━━━━━ Exercise inputs ━━━━━

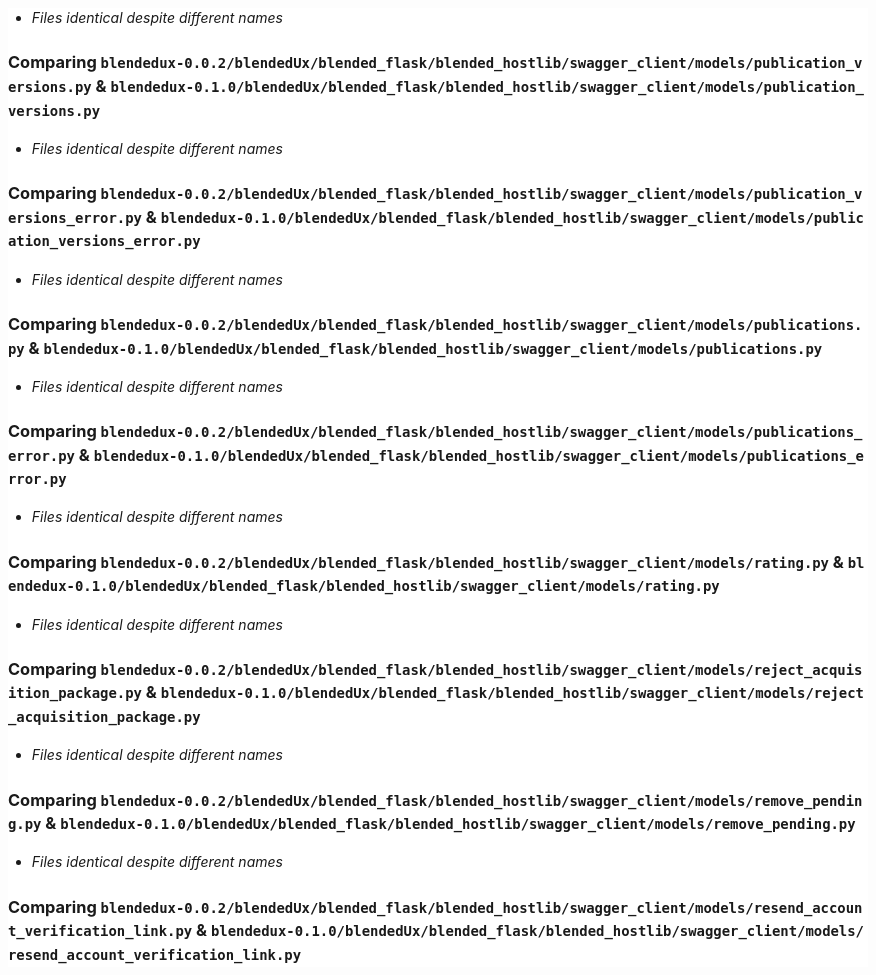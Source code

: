  * *Files identical despite different names*

### Comparing `blendedux-0.0.2/blendedUx/blended_flask/blended_hostlib/swagger_client/models/publication_versions.py` & `blendedux-0.1.0/blendedUx/blended_flask/blended_hostlib/swagger_client/models/publication_versions.py`

 * *Files identical despite different names*

### Comparing `blendedux-0.0.2/blendedUx/blended_flask/blended_hostlib/swagger_client/models/publication_versions_error.py` & `blendedux-0.1.0/blendedUx/blended_flask/blended_hostlib/swagger_client/models/publication_versions_error.py`

 * *Files identical despite different names*

### Comparing `blendedux-0.0.2/blendedUx/blended_flask/blended_hostlib/swagger_client/models/publications.py` & `blendedux-0.1.0/blendedUx/blended_flask/blended_hostlib/swagger_client/models/publications.py`

 * *Files identical despite different names*

### Comparing `blendedux-0.0.2/blendedUx/blended_flask/blended_hostlib/swagger_client/models/publications_error.py` & `blendedux-0.1.0/blendedUx/blended_flask/blended_hostlib/swagger_client/models/publications_error.py`

 * *Files identical despite different names*

### Comparing `blendedux-0.0.2/blendedUx/blended_flask/blended_hostlib/swagger_client/models/rating.py` & `blendedux-0.1.0/blendedUx/blended_flask/blended_hostlib/swagger_client/models/rating.py`

 * *Files identical despite different names*

### Comparing `blendedux-0.0.2/blendedUx/blended_flask/blended_hostlib/swagger_client/models/reject_acquisition_package.py` & `blendedux-0.1.0/blendedUx/blended_flask/blended_hostlib/swagger_client/models/reject_acquisition_package.py`

 * *Files identical despite different names*

### Comparing `blendedux-0.0.2/blendedUx/blended_flask/blended_hostlib/swagger_client/models/remove_pending.py` & `blendedux-0.1.0/blendedUx/blended_flask/blended_hostlib/swagger_client/models/remove_pending.py`

 * *Files identical despite different names*

### Comparing `blendedux-0.0.2/blendedUx/blended_flask/blended_hostlib/swagger_client/models/resend_account_verification_link.py` & `blendedux-0.1.0/blendedUx/blended_flask/blended_hostlib/swagger_client/models/resend_account_verification_link.py`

━━━━━

● **Aim of the task**:
Print each record exactly as it stands, omitting the pictures.

● **Result of the exercise**:
Source code

:  * *Files identical despite different names*

### Comparing `blendedux-0.0.2/blendedUx/blended_flask/blended_hostlib/swagger_client/models/publication_versions.py` & `blendedux-0.1.0/blendedUx/blended_flask/blended_hostlib/swagger_client/models/publication_versions.py`

 * *Files identical despite different names*

### Comparing `blendedux-0.0.2/blendedUx/blended_flask/blended_hostlib/swagger_client/models/publication_versions_error.py` & `blendedux-0.1.0/blendedUx/blended_flask/blended_hostlib/swagger_client/models/publication_versions_error.py`

 * *Files identical despite different names*

### Comparing `blendedux-0.0.2/blendedUx/blended_flask/blended_hostlib/swagger_client/models/publications.py` & `blendedux-0.1.0/blendedUx/blended_flask/blended_hostlib/swagger_client/models/publications.py`

 * *Files identical despite different names*

### Comparing `blendedux-0.0.2/blendedUx/blended_flask/blended_hostlib/swagger_client/models/publications_error.py` & `blendedux-0.1.0/blendedUx/blended_flask/blended_hostlib/swagger_client/models/publications_error.py`

 * *Files identical despite different names*

### Comparing `blendedux-0.0.2/blendedUx/blended_flask/blended_hostlib/swagger_client/models/rating.py` & `blendedux-0.1.0/blendedUx/blended_flask/blended_hostlib/swagger_client/models/rating.py`

 * *Files identical despite different names*

### Comparing `blendedux-0.0.2/blendedUx/blended_flask/blended_hostlib/swagger_client/models/reject_acquisition_package.py` & `blendedux-0.1.0/blendedUx/blended_flask/blended_hostlib/swagger_client/models/reject_acquisition_package.py`

 * *Files identical despite different names*

### Comparing `blendedux-0.0.2/blendedUx/blended_flask/blended_hostlib/swagger_client/models/remove_pending.py` & `blendedux-0.1.0/blendedUx/blended_flask/blended_hostlib/swagger_client/models/remove_pending.py`

 * *Files identical despite different names*

### Comparing `blendedux-0.0.2/blendedUx/blended_flask/blended_hostlib/swagger_client/models/resend_account_verification_link.py` & `blendedux-0.1.0/blendedUx/blended_flask/blended_hostlib/swagger_client/models/resend_account_verification_link.py`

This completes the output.